E’ oggettivamente difficile che ogni privato, che spesso non conosce neppure i confini del proprio bosco, si inerpichi sul versante, si arrampichi sugli alberi, raccolga i nidi e li bruci.

Per questi motivi la Regione ha dato la possibilità di istituire i Consorzi forestali chiamati ad operare su superfici vaste risultanti dalla adesione di enti pubblici e di privati proprietari di boschi per gestire al meglio il patrimonio forestale. I consorzi forestali hanno propri organismi di gestione, tecnici preparati e competenti, finanziamenti regionali, predispongono progetti puntuali e operano nell’interesse dei consorziati, anche nei confronti della processionaria.

I consorzi forestali sono stati gestiti in alcuni casi in modo approssimativo tanto che alcuni comuni aderenti, senza idee e senza spirito di cooperazione, hanno deciso, ad un certo punto, di abbandonare la gestione comune per tornare a fare da sé. I privati non sono stati neppure coinvolti per una eventuale adesione.
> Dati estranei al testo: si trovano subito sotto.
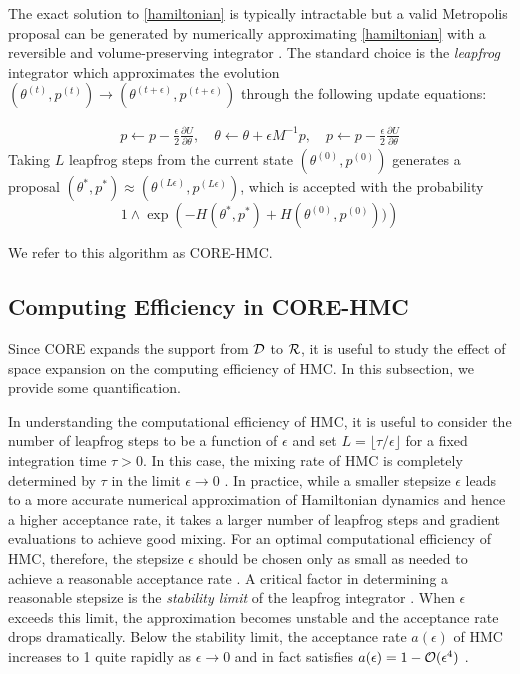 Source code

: \documentclass[10pt,fleqn]{article}
\DeclareMathOperator{\1}{\mathbbm{1}} \DeclareMathOperator{\bigO}{\mc O}
\newcommand{\dt}{\epsilon} %
\newcommand{\mass}{M} %
\begin{document}
The exact solution to \eqref{hamiltonian} is typically intractable but a
valid Metropolis proposal can be generated by numerically approximating
\eqref{hamiltonian} with a reversible and volume-preserving  integrator
\citep{neal2011mcmc}. The standard choice is the \textit{leapfrog}
integrator which approximates the evolution $(\theta^{(t)},p^{(t)}) \to (\theta^{(t +
\dt)},p^{(t + \dt)})$ through the following update equations:

\begin{equation} \begin{aligned} \label{leap-frog}
p \leftarrow p -
\frac{\dt}{2} \frac{\partial U}{\partial  \theta },\quad \theta \leftarrow  \theta
+ \dt \mass^{-1}p,\quad p \leftarrow p -  \frac{\dt}{2}
\frac{\partial U}{\partial  \theta }\end{aligned} \end{equation} Taking
$L$ leapfrog steps from the current state $(\theta^{(0)},p^{(0)})$
generates a proposal $(\theta^{*},p^{*}) \approx (\theta^{(L \dt)},p^{(L
\dt)})$, which is accepted with the probability $$1\wedge \exp
\left( - H(\theta^{*},p^{*}) + H(\theta^{(0)},p^{(0)}))\right)$$

We refer to this algorithm as CORE-HMC.

\subsection{Computing Efficiency in CORE-HMC}

Since CORE expands the support from $\mathcal{D}$ to $\mathcal{R}$, it is useful to
study the effect of space expansion on the computing efficiency of HMC. In this
subsection, we provide some quantification.

In understanding the computational efficiency of HMC, it is useful to
consider the number of leapfrog steps to be a function of $\dt$ and set $L
= \lfloor \tau / \dt \rfloor$ for a fixed integration time $\tau > 0$. In
this case, the mixing rate of HMC is completely determined by $\tau$ in the
limit $\dt \to 0$ \citep{betancourt17}. In practice, while a smaller
stepsize $\dt$ leads to a more accurate numerical approximation of
Hamiltonian dynamics and hence a higher acceptance rate, it takes a larger
number of leapfrog steps and gradient evaluations to achieve good mixing.
For an optimal computational efficiency of HMC, therefore, the stepsize
$\dt$ should be chosen only as small as needed to achieve a reasonable
acceptance rate \citep{beskos13, betancourt14}. A critical factor in
determining a reasonable stepsize is the \textit{stability limit} of the
leapfrog integrator \citep{neal2011mcmc}. When $\dt$ exceeds this limit,
the approximation becomes unstable and the acceptance rate drops
dramatically. Below the stability limit, the acceptance rate $a(\dt)$ of
HMC increases to 1 quite rapidly as $\dt \to 0$ and in fact satisfies
$a(\dt) = 1 - \mc O(\dt^4)$ \citep{beskos13}.
\end{document}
Il Consorzio forestale lecchese ha dato prova negli ultimi anni di operare con successo sulle aree di cui ha avuto la disponibilità, ad esempio le aree di proprietà del Comune di Lecco. Non può però fare altrettanto senza l’adesione di altri proprietari, privati o pubblici.

Al momento del bisogno tutti si lamentano perché le cose non funzionano, perché nessuno provvede, perché ci si rimpalla la responsabilità, perché nessuno ha i soldi per intervenire.

Forse è giunto il momento di rivalutare il ruolo del consorzio forestale che ha dato dimostrazione, in anni recenti, di essere in grado di risolvere anche il “problema processionaria”.

Invece di abbaiare alla luna, alla ricerca di soluzioni impossibili, scaricando responsabilità anche su chi non ne ha, valorizziamo le risorse di cui già disponiamo.

La processionaria non sparirà con la bacchetta magica dello stregone, ma con una buona programmazione, con un buon governo del territorio, impiegando competenze e strumenti e procedure già positivamente utilizzate.